**Task data:**

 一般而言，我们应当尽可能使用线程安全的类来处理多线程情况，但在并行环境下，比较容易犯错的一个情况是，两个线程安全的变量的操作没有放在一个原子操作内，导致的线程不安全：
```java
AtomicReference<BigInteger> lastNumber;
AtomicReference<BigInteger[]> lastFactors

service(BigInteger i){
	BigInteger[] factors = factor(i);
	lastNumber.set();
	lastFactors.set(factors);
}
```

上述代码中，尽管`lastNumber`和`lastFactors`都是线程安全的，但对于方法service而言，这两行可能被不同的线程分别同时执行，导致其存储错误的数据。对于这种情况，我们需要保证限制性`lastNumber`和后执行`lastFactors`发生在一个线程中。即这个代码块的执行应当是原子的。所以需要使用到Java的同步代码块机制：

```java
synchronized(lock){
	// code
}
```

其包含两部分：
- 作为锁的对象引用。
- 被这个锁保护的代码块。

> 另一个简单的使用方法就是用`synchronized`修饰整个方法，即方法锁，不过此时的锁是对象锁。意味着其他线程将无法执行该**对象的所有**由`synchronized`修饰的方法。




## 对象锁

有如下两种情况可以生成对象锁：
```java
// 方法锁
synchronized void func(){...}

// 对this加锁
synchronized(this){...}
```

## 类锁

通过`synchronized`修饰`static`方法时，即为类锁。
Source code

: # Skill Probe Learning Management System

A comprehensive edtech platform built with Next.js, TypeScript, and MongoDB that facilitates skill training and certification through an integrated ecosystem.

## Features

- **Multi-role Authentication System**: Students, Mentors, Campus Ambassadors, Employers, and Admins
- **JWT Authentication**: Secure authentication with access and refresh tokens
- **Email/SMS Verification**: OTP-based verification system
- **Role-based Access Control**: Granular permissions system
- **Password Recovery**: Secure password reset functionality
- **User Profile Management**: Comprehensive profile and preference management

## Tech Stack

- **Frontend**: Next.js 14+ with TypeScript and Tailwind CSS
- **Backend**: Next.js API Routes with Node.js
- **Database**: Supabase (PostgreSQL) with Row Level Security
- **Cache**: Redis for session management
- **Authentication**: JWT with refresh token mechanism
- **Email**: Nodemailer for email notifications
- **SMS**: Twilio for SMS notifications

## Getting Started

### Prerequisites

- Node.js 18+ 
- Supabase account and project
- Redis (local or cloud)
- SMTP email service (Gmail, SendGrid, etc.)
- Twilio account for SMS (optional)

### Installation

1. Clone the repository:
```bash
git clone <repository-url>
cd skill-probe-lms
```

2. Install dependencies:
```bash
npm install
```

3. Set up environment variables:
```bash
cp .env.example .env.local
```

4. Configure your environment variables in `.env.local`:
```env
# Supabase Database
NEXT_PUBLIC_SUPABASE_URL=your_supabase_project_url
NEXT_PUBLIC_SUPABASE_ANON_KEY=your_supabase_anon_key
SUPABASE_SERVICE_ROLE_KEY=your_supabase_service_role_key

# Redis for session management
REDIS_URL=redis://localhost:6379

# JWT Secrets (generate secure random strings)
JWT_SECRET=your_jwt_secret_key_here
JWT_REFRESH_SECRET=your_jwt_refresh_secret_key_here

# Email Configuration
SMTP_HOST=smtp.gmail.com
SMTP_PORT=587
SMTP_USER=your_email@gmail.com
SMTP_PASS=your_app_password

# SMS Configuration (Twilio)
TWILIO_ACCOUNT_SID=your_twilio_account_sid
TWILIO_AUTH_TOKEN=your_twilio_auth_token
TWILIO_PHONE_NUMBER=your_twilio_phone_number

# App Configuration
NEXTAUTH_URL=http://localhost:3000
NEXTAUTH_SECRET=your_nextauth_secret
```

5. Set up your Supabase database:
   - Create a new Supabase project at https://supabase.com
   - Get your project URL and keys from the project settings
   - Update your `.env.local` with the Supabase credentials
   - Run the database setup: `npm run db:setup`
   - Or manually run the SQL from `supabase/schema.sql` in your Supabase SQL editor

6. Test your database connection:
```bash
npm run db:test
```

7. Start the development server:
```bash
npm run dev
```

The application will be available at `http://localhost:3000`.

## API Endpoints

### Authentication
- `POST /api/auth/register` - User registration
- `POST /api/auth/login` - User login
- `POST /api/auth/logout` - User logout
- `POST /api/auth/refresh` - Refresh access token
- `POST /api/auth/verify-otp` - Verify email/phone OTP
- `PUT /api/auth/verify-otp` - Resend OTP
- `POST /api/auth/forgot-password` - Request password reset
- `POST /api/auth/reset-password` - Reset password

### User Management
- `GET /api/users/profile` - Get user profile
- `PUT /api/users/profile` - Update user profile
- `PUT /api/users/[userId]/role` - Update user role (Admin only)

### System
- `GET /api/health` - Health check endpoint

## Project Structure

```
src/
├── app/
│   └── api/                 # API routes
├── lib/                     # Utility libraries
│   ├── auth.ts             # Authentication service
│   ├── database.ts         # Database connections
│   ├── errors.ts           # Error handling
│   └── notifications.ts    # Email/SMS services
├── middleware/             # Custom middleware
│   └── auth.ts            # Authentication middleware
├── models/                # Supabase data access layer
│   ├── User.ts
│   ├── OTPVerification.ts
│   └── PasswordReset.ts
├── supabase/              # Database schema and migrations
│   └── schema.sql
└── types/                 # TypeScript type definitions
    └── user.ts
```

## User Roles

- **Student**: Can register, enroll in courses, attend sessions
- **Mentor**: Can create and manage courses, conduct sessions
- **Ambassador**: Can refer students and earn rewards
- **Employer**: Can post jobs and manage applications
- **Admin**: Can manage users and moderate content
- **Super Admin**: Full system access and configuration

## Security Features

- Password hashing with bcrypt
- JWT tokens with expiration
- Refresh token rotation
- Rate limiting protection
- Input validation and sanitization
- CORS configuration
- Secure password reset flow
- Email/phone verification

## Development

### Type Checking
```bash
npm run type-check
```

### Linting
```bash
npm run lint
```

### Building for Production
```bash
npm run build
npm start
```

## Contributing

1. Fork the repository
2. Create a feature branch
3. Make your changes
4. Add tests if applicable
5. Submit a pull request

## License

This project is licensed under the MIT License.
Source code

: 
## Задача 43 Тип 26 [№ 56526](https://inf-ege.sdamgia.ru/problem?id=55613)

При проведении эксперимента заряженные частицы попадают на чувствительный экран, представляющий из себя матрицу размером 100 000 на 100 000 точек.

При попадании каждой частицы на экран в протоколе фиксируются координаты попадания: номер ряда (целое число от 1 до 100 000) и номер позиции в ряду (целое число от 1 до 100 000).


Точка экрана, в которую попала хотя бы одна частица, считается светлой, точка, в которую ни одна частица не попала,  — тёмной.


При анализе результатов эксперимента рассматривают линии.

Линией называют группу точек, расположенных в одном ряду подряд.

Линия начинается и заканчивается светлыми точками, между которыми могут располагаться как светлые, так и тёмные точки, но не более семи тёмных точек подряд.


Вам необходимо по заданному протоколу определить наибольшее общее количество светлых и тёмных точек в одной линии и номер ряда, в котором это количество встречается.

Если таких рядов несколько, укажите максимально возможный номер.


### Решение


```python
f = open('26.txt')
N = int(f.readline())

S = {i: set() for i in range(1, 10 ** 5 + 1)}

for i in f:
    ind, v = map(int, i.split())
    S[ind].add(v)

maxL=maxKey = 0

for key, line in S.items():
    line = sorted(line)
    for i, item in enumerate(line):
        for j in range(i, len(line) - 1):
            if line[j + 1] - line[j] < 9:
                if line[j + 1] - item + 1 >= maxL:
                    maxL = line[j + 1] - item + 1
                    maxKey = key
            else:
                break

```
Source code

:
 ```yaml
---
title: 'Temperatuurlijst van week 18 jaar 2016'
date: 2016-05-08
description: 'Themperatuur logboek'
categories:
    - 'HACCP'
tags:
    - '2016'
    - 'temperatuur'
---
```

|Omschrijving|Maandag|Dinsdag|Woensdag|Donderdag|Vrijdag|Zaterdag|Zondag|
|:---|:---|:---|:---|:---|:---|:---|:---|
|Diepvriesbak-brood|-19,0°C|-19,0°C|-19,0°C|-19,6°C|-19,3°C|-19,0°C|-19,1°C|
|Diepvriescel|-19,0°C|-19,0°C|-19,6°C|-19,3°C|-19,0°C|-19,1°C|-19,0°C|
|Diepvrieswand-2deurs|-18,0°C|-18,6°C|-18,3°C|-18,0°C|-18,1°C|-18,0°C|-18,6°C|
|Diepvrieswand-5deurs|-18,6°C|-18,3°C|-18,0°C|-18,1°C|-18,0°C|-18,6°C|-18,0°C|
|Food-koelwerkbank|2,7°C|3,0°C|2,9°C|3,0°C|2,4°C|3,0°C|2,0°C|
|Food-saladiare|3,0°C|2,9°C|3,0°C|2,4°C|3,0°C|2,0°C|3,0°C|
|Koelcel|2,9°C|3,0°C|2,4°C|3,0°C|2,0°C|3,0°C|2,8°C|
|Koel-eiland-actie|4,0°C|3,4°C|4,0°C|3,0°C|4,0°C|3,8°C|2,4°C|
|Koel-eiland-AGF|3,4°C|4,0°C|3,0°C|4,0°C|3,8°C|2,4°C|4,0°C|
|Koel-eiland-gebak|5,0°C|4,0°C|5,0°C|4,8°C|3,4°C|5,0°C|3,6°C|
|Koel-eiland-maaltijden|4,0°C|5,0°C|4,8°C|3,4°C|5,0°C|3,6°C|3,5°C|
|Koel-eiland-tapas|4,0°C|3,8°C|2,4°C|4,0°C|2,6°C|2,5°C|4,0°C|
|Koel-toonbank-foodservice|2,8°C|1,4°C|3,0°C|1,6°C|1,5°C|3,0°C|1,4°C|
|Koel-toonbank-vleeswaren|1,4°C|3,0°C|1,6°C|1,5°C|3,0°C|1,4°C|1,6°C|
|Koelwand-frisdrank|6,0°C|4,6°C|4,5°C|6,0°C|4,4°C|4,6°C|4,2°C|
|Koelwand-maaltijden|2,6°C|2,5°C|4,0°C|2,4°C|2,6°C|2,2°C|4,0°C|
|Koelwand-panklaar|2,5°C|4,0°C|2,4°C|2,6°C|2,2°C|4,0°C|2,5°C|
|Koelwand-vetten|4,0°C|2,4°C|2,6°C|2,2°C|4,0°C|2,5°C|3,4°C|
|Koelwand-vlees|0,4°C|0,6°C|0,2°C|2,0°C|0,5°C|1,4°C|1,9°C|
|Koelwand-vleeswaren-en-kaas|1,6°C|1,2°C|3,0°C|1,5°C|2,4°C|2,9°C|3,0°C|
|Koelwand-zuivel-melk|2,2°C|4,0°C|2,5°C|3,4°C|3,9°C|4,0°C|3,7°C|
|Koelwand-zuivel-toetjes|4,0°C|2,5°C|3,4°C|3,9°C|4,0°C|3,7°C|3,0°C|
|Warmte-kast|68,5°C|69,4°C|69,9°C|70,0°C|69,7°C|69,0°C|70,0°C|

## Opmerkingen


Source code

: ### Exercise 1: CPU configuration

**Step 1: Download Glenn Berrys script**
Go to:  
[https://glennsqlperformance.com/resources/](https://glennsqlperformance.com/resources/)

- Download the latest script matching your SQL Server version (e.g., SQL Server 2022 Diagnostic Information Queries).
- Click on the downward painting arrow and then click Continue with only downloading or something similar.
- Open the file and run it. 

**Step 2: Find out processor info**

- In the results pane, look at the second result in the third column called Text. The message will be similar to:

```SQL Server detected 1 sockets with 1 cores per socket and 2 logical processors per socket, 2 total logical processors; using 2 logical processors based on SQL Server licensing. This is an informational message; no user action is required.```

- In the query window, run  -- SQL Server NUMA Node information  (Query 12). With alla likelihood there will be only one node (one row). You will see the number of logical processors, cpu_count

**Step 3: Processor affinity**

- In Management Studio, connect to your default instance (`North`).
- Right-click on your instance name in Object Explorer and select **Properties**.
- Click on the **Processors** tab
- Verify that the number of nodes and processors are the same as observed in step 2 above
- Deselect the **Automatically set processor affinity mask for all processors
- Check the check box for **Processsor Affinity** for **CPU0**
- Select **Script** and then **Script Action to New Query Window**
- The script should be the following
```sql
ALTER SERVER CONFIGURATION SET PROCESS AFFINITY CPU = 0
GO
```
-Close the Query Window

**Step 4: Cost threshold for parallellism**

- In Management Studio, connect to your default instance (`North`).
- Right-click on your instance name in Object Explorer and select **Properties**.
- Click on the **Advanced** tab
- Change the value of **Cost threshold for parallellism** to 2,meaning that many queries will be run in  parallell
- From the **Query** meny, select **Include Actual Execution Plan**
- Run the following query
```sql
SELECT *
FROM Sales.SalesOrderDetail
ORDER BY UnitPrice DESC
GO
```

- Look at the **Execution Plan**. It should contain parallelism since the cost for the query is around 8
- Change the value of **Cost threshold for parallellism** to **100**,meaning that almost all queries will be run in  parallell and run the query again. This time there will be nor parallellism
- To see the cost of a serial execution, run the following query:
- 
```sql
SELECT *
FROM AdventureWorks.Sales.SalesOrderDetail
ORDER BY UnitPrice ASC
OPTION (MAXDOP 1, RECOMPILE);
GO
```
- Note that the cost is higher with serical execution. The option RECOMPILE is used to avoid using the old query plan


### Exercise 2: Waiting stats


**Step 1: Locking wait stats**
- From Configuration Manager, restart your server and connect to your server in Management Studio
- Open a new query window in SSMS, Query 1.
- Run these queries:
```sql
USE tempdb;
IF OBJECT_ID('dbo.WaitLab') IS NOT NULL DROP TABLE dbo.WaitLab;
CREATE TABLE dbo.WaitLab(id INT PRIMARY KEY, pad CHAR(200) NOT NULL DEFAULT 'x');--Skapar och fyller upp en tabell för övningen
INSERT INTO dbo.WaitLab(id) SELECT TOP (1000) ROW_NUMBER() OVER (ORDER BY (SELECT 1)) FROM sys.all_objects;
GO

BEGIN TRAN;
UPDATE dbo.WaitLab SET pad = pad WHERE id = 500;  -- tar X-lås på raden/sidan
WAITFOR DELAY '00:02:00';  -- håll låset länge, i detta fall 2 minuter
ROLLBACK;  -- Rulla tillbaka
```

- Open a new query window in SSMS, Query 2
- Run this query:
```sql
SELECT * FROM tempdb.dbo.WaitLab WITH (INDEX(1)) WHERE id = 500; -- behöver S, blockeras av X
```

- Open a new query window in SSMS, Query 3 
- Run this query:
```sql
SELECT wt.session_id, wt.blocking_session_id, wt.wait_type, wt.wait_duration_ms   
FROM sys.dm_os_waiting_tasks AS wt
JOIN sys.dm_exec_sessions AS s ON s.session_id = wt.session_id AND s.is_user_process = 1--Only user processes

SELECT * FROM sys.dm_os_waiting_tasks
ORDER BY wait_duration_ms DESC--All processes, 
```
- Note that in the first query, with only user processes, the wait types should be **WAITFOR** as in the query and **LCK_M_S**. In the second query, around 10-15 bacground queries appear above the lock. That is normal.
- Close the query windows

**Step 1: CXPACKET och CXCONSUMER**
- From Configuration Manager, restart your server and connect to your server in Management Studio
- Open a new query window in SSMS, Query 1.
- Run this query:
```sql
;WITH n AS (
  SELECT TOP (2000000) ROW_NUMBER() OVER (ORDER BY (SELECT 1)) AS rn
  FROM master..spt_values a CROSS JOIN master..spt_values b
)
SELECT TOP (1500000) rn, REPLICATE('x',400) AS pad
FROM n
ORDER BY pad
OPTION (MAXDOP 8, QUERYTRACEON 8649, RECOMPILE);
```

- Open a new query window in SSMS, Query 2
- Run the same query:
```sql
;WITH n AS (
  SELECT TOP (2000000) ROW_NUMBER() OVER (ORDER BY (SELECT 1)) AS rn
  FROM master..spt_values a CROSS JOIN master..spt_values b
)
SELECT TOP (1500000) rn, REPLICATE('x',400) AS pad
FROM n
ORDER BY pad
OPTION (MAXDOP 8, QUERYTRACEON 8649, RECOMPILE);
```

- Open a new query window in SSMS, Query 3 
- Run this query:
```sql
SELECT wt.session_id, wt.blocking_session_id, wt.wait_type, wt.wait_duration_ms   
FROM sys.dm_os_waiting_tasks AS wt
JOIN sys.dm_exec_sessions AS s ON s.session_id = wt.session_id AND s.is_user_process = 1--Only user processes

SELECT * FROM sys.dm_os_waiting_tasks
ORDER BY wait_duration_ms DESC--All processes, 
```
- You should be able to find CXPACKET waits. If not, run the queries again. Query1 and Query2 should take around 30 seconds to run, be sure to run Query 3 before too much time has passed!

**Work required:**
Only a number is expected here: the count of lines in the listing that hold the string "around".

**Exercise output:**
3